Nachdenken und Hinterfragen

Die ersten Kurdischen Filmtage in Dresden

Szene aus dem Film "Bakur".

Vom 3. bis zum 5. März widmen sich die ersten „Kurdischen Filmtage Dresden“ im Thalia der Geschichte und Gegenwart der kurdischen Bevölkerung – einer gespaltenen und unterdrückten Bevölkerung.
Im Jahre 1916 wurden die kurdischen Siedlungsgebiete auf vier Nationalstaaten verteilt. Seitdem sind die Kurden in der Türkei, im Nord-Irak, im Iran und in Nord-Syrien eine verfolgte und vertriebene Minderheit. Leid, Missachtung und Unterdrückung bestimmen ihr Leben, ihre Kultur und ihre Sprache. Trotz alledem haben sie die Hoffnung auf Frieden und Freiheit nicht verloren und sind bereit, dafür zu kämpfen.
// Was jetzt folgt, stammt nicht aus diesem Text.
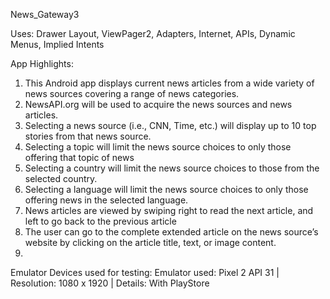 
News_Gateway3

Uses: Drawer Layout, ViewPager2, Adapters, Internet, APIs, Dynamic Menus, Implied Intents

App Highlights:

1. This Android app displays current news articles from a wide variety of news sources covering a range of news categories.
2. NewsAPI.org will be used to acquire the news sources and news articles.
3. Selecting a news source (i.e., CNN, Time, etc.) will display up to 10 top stories from that news source.
4. Selecting a topic will limit the news source choices to only those offering that topic of news
5. Selecting a country will limit the news source choices to those from the selected country.
6. Selecting a language will limit the news source choices to only those offering news in the selected language.
7. News articles are viewed by swiping right to read the next article, and left to go back to the previous article
8. The user can go to the complete extended article on the news source’s website by clicking on the article title, text, or image content.
9. 
Emulator Devices used for testing: Emulator used: Pixel 2 API 31 | Resolution: 1080 x 1920 | Details: With PlayStore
Und dieser Kampf wird auch mit kulturellen Mitteln geführt, wozu natürlich unbedingt auch der Film gehört. Zahlreiche kurdischen Spielfilmen sowie unzähligen Kurz- und Dokumentarfilme zeugen davon. Viele dieser Werke thematisieren nicht nur schonungslos die kurdische Realität, die von Vertreibung, Folter, Flucht und Menschenrechtsverletzungen geprägt ist, sondern auch den Kampf das Eintreten für ein würdevolles und selbstbestimmtes Leben, und sie zeigen hoffnungsvolle Zukunftsvisionen auf.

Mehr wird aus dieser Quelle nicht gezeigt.